> EXERCISE BRIEF
Pictures in the entries below are to be left out; otherwise, reproduce exactly the lines from the first through the line containing "In order to run".

> SOURCE MATERIAL
• • • • •
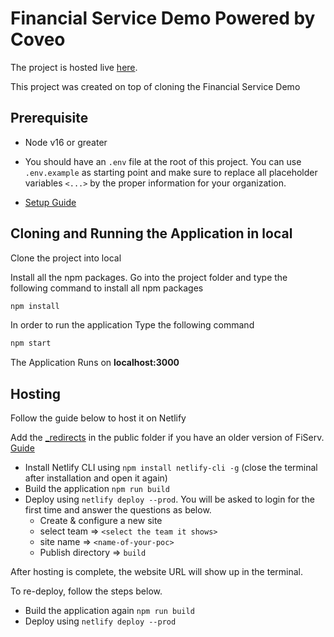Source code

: # Financial Service Demo Powered by Coveo

The project is hosted live [here](https://demo-ammann-group.netlify.app/).

This project was created on top of cloning the Financial Service Demo

## Prerequisite

- Node v16 or greater

- You should have an `.env` file at the root of this project. You can use `.env.example` as starting point and make sure to replace all placeholder variables `<...>` by the proper information for your organization.

- [Setup Guide](https://github.com/mhsumbal-coveo/FiServ-Pre-req)

## Cloning and Running the Application in local

Clone the project into local

Install all the npm packages. Go into the project folder and type the following command to install all npm packages

```bash
npm install
```

In order to run the application Type the following command

```bash
npm start
```

The Application Runs on **localhost:3000**

## Hosting

Follow the guide below to host it on Netlify

Add the [_redirects](https://github.com/mhsumbal-coveo/FiServ/blob/main/public/_redirects) in the public folder if you have an older version of FiServ. [Guide](https://ridbay.medium.com/react-routing-and-netlify-redirects-fd1f00eeee95)

- Install Netlify CLI using ```npm install netlify-cli -g``` (close the terminal after installation and open it again)
- Build the application ```npm run build```
- Deploy using ```netlify deploy --prod```. You will be asked to login for the first time and answer the questions as below.
  - Create & configure a new site
  - select team => ```<select the team it shows>```
  - site name => ```<name-of-your-poc>```
  - Publish directory => ```build```
  
 After hosting is complete, the website URL will show up in the terminal. 
 
 To re-deploy, follow the steps below.
- Build the application again ```npm run build```
- Deploy using ```netlify deploy --prod```
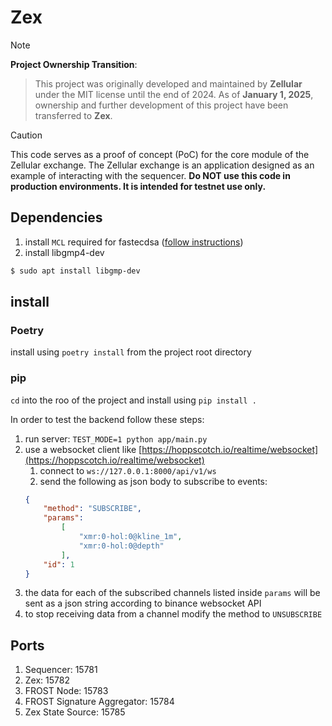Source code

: # Zex

> [!NOTE]
**Project Ownership Transition**:
> This project was originally developed and maintained by **Zellular** under the MIT license until the end of 2024.
> As of **January 1, 2025**, ownership and further development of this project have been transferred to **Zex**.

> [!CAUTION]
> This code serves as a proof of concept (PoC) for the core module of the Zellular exchange. The Zellular exchange is an application designed as an example of interacting with the sequencer. **Do NOT use this code in production environments. It is intended for testnet use only.**

## Dependencies
1. install `MCL` required for fastecdsa ([follow instructions](https://github.com/herumi/mcl?tab=readme-ov-file#how-to-build-with-cmake))
2. install libgmp4-dev
```bash
$ sudo apt install libgmp-dev
```

## install
### Poetry
install using `poetry install` from the project root directory

### pip
`cd` into the roo of the project and install using `pip install .`

In order to test the backend follow these steps:
1. run server: `TEST_MODE=1 python app/main.py`
2. use a websocket client like [https://hoppscotch.io/realtime/websocket](https://hoppscotch.io/realtime/websocket)
   1. connect to `ws://127.0.0.1:8000/api/v1/ws`
   2. send the following as json body to subscribe to events: 
    ```json
    {
        "method": "SUBSCRIBE",
        "params":
            [
                "xmr:0-hol:0@kline_1m",
                "xmr:0-hol:0@depth"
            ],
        "id": 1
    }
      ```
3. the data for each of the subscribed channels listed inside `params` will be sent as a json string according to binance websocket API
4. to stop receiving data from a channel modify the method to `UNSUBSCRIBE`

## Ports
1. Sequencer:                   15781
2. Zex:                         15782
3. FROST Node:                  15783
4. FROST Signature Aggregator:  15784
5. Zex State Source:            15785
• • • • •
> RESPONSE TO THE TASK
Source code

: # Financial Service Demo Powered by Coveo

The project is hosted live [here](https://demo-ammann-group.netlify.app/).

This project was created on top of cloning the Financial Service Demo

## Prerequisite

- Node v16 or greater

- You should have an `.env` file at the root of this project. You can use `.env.example` as starting point and make sure to replace all placeholder variables `<...>` by the proper information for your organization.

- [Setup Guide](https://github.com/mhsumbal-coveo/FiServ-Pre-req)

## Cloning and Running the Application in local

Clone the project into local

Install all the npm packages. Go into the project folder and type the following command to install all npm packages

```bash
npm install
```

In order to run the application Type the following command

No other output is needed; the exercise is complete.